Early morning sun on the Bavella Needles, seen from the Asinoa mountain refuge

I’m recently returned from walking GR20 described as the most challenging long distance mountain trek in Europe. It’s an iconic walk and – for me – was an intense and worthwhile experience.

During my 64 years I’ve done and enjoyed plenty of mountain walking in the UK (especially the Lakes) as well as in France and some of the Mediterranean islands. However these had mostly been day walks and this was more demanding in several ways:
– Walking all day every day for twelve days (6-9 hours a day);
– Lots of sharp ascents and descents with some technical bits, often exposed
– Accommodation quite basic and having to carry overnight gear on half the days
– The walk is very exposed to the elements; we had hot sunny weather the whole time so lots of factor 40 sun cream and 2-3 litres of water day were needed. We didn’t experience the storms or very cold nights that can be a feature of Corsican mountain summers

 

 

 

 

 

 

Breche do Capitella (Boca alle Porte): Rugged ridges and bright sunshine

The appeal lay partly in this challenge along with the opportunity to experience the marvellous Corsican mountain landscape, staying at a high altitude for nearly two weeks.

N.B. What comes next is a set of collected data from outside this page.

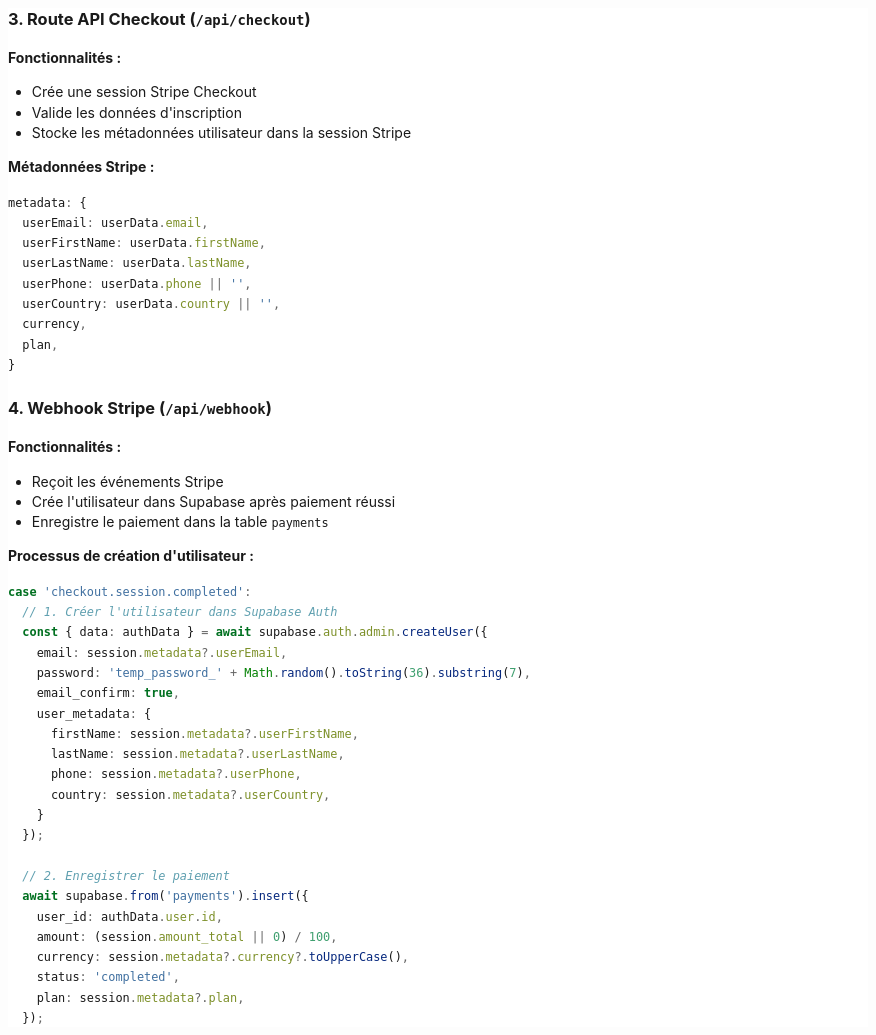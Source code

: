 ### 3. Route API Checkout (`/api/checkout`)

**Fonctionnalités :**
- Crée une session Stripe Checkout
- Valide les données d'inscription
- Stocke les métadonnées utilisateur dans la session Stripe

**Métadonnées Stripe :**
```typescript
metadata: {
  userEmail: userData.email,
  userFirstName: userData.firstName,
  userLastName: userData.lastName,
  userPhone: userData.phone || '',
  userCountry: userData.country || '',
  currency,
  plan,
}
```

### 4. Webhook Stripe (`/api/webhook`)

**Fonctionnalités :**
- Reçoit les événements Stripe
- Crée l'utilisateur dans Supabase après paiement réussi
- Enregistre le paiement dans la table `payments`

**Processus de création d'utilisateur :**
```typescript
case 'checkout.session.completed':
  // 1. Créer l'utilisateur dans Supabase Auth
  const { data: authData } = await supabase.auth.admin.createUser({
    email: session.metadata?.userEmail,
    password: 'temp_password_' + Math.random().toString(36).substring(7),
    email_confirm: true,
    user_metadata: {
      firstName: session.metadata?.userFirstName,
      lastName: session.metadata?.userLastName,
      phone: session.metadata?.userPhone,
      country: session.metadata?.userCountry,
    }
  });

  // 2. Enregistrer le paiement
  await supabase.from('payments').insert({
    user_id: authData.user.id,
    amount: (session.amount_total || 0) / 100,
    currency: session.metadata?.currency?.toUpperCase(),
    status: 'completed',
    plan: session.metadata?.plan,
  });
```
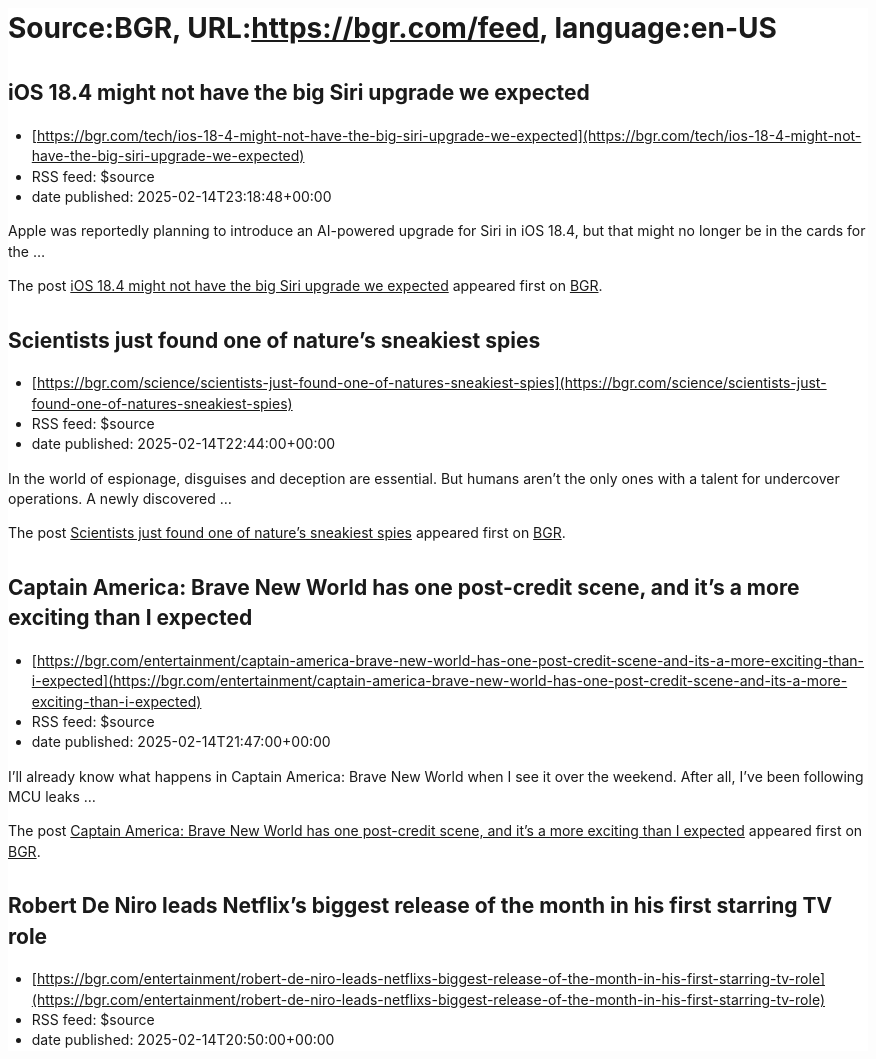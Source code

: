 # Source:BGR, URL:https://bgr.com/feed, language:en-US

## iOS 18.4 might not have the big Siri upgrade we expected
 - [https://bgr.com/tech/ios-18-4-might-not-have-the-big-siri-upgrade-we-expected](https://bgr.com/tech/ios-18-4-might-not-have-the-big-siri-upgrade-we-expected)
 - RSS feed: $source
 - date published: 2025-02-14T23:18:48+00:00

<p>Apple was reportedly planning to introduce an AI-powered upgrade for Siri in iOS 18.4, but that might no longer be in the cards for the &#8230;</p>
<p>The post <a href="https://bgr.com/tech/ios-18-4-might-not-have-the-big-siri-upgrade-we-expected/">iOS 18.4 might not have the big Siri upgrade we expected</a> appeared first on <a href="https://bgr.com">BGR</a>.</p>

## Scientists just found one of nature’s sneakiest spies
 - [https://bgr.com/science/scientists-just-found-one-of-natures-sneakiest-spies](https://bgr.com/science/scientists-just-found-one-of-natures-sneakiest-spies)
 - RSS feed: $source
 - date published: 2025-02-14T22:44:00+00:00

<p>In the world of espionage, disguises and deception are essential. But humans aren’t the only ones with a talent for undercover operations. A newly discovered &#8230;</p>
<p>The post <a href="https://bgr.com/science/scientists-just-found-one-of-natures-sneakiest-spies/">Scientists just found one of nature&#8217;s sneakiest spies</a> appeared first on <a href="https://bgr.com">BGR</a>.</p>

## Captain America: Brave New World has one post-credit scene, and it’s a more exciting than I expected
 - [https://bgr.com/entertainment/captain-america-brave-new-world-has-one-post-credit-scene-and-its-a-more-exciting-than-i-expected](https://bgr.com/entertainment/captain-america-brave-new-world-has-one-post-credit-scene-and-its-a-more-exciting-than-i-expected)
 - RSS feed: $source
 - date published: 2025-02-14T21:47:00+00:00

<p>I’ll already know what happens in Captain America: Brave New World when I see it over the weekend. After all, I’ve been following MCU leaks &#8230;</p>
<p>The post <a href="https://bgr.com/entertainment/captain-america-brave-new-world-has-one-post-credit-scene-and-its-a-more-exciting-than-i-expected/">Captain America: Brave New World has one post-credit scene, and it’s a more exciting than I expected</a> appeared first on <a href="https://bgr.com">BGR</a>.</p>

## Robert De Niro leads Netflix’s biggest release of the month in his first starring TV role
 - [https://bgr.com/entertainment/robert-de-niro-leads-netflixs-biggest-release-of-the-month-in-his-first-starring-tv-role](https://bgr.com/entertainment/robert-de-niro-leads-netflixs-biggest-release-of-the-month-in-his-first-starring-tv-role)
 - RSS feed: $source
 - date published: 2025-02-14T20:50:00+00:00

I’ll list some of the highlights of the walk and then say a bit about the route we took, landscape, accommodation and supplies, and going in a group with a guide.

Highlights

Greatest achievement: finishing. It had been my friend Chris’s idea as part of a long celebration of his 60th year. I was pretty apprehensive about doing it but very glad I did.
Best ascent: Paglia Orba: google it! I did when I came back, not before I went.

 

 

 

 

 

 

Paglia Orba with the refuge at Ciouttulu in the foreground

Paglia Orba is a really striking mountain (2,500+m) with a pretty technical ascent; Wikipedia says it’s ‘ à la frontière entre la randonnée et l’alpinisme ‘ No way could I have done it without a guide and group.
Scariest moment: top of the ‘Ridge of the Choughs’ (a variant between Caparelle and Vizzavona): long steep way down and no evident route

 

 

 

 

 

 

 

 

Ridge of the Choughs

Best view: well how can you choose? But watching the sun go down over the Golfo di Porto from 2000m up on a ridge near Ciottulu di i Mori was sublime.

 

 

 

 

 

 

Golfo di Porto from 2000 metres:my camera couldn’t really capture the dreamlike quality of the light and layers of cloud and rocks.

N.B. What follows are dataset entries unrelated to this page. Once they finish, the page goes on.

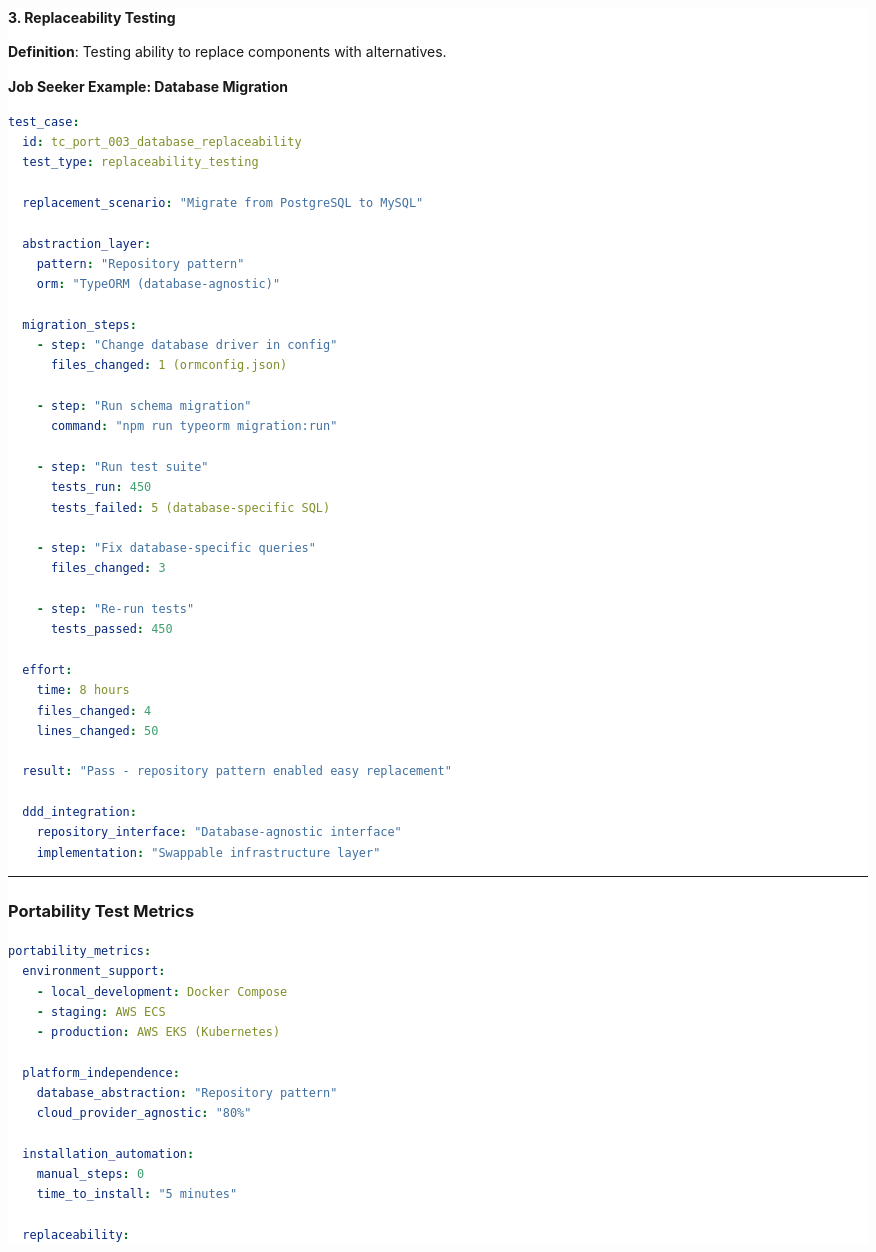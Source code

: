 **3. Replaceability Testing**

**Definition**: Testing ability to replace components with alternatives.

**Job Seeker Example: Database Migration**
```yaml
test_case:
  id: tc_port_003_database_replaceability
  test_type: replaceability_testing

  replacement_scenario: "Migrate from PostgreSQL to MySQL"

  abstraction_layer:
    pattern: "Repository pattern"
    orm: "TypeORM (database-agnostic)"

  migration_steps:
    - step: "Change database driver in config"
      files_changed: 1 (ormconfig.json)

    - step: "Run schema migration"
      command: "npm run typeorm migration:run"

    - step: "Run test suite"
      tests_run: 450
      tests_failed: 5 (database-specific SQL)

    - step: "Fix database-specific queries"
      files_changed: 3

    - step: "Re-run tests"
      tests_passed: 450

  effort:
    time: 8 hours
    files_changed: 4
    lines_changed: 50

  result: "Pass - repository pattern enabled easy replacement"

  ddd_integration:
    repository_interface: "Database-agnostic interface"
    implementation: "Swappable infrastructure layer"
```

---

### Portability Test Metrics

```yaml
portability_metrics:
  environment_support:
    - local_development: Docker Compose
    - staging: AWS ECS
    - production: AWS EKS (Kubernetes)

  platform_independence:
    database_abstraction: "Repository pattern"
    cloud_provider_agnostic: "80%"

  installation_automation:
    manual_steps: 0
    time_to_install: "5 minutes"

  replaceability:
```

 Best day’s walking: ascending Monte Renoso via the ‘Pozzi’ (high plateau with tens of little pools, remains of a glacial lake) and descending by Lac de Bastane. Great views from the top enhanced by swirling clouds and mist.


 

 

 

 

 

 

View from the summit of Monte  Renoso

Best food: Theo’s at Bergerie de Grotelle (at the top of Gorges de la Restonica) by a country mile. The Corsican soup had great chunks of hock in it and the omelette with ricotta-type cheese and mint was sublime

 

 

 

 

 

 

Theo’s omelette

Revelation: dried bananas a popular mid-morning energy booster
Best joke: the toilet door at Refuge d’Asinoa
Nagging fear: a twisted ankle or suchlike especially if it meant being helicoptered off the mountain


 

 

 

 

 

 

Lots of tricky descents (Cirque de Cascade)

Unexpected bonus: excellence of our guide and the camaraderie and humour of the group

 

 

 

 

 

 

The group at the end of the walk (Coroli, our guide, with the rucksack)

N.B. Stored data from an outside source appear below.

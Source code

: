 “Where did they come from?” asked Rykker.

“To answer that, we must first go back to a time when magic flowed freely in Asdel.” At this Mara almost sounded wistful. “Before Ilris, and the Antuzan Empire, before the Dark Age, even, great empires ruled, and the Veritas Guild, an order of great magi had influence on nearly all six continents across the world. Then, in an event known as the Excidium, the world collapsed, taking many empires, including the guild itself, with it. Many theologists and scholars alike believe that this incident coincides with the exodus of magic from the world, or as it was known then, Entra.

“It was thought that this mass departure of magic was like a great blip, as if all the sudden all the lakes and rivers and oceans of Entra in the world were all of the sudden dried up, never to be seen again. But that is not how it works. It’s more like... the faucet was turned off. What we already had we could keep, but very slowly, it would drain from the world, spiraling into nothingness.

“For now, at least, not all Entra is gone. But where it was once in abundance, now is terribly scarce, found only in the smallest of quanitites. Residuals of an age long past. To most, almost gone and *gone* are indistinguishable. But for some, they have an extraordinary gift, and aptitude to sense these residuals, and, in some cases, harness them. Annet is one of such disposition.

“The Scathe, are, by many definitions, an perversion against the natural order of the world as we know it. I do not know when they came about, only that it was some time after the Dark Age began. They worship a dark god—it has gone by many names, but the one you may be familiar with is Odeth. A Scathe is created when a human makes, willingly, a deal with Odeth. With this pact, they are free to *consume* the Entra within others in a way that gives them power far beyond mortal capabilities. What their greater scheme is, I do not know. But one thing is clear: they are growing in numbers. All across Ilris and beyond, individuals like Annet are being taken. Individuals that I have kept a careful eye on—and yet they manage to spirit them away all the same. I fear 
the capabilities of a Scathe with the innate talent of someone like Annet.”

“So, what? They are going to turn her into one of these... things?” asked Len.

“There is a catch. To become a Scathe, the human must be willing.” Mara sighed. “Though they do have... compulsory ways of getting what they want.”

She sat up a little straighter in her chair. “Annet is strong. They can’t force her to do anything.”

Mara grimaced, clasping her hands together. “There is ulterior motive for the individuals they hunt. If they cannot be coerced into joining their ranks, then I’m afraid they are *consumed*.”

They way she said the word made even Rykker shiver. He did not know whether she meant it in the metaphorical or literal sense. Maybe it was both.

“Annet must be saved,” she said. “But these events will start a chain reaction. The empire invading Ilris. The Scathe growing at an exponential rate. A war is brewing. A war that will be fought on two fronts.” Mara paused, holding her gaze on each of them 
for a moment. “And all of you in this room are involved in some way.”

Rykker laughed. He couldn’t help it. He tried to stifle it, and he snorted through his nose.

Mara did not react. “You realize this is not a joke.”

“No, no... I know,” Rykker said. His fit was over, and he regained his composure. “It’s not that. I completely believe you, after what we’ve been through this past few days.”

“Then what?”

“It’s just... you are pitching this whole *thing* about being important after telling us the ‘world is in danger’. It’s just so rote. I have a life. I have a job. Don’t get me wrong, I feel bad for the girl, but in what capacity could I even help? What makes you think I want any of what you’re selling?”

(Slight) disappointment: Cirque de Solitude: pretty busy and threatened by occasional falling stones. As demanding as promised but didn’t live up to its name.


 

 

 

 

 

 

 

Cirque de Solitude, route up in middle of picture

Exceeded expectations: the walk itself with its variety, awesome views and truly invigorating sense of space


 

 

 

 

 

 Mountain pool in Manganello valley

Most sensible preparation: getting my feet ready using cream and surgical spirit (not together) in the weeks beforehand. I didn’t though lose the surplus couple of stones that I’d planned to shed.

Our route

The ‘standard’ GR 20 is fifteen days’ walking and traditionally has been done north to south. There is a range of variants, or options, to include different peaks and ridges. Some do a route that includes all the peaks on the way; others aim to complete it in seven days, or even five.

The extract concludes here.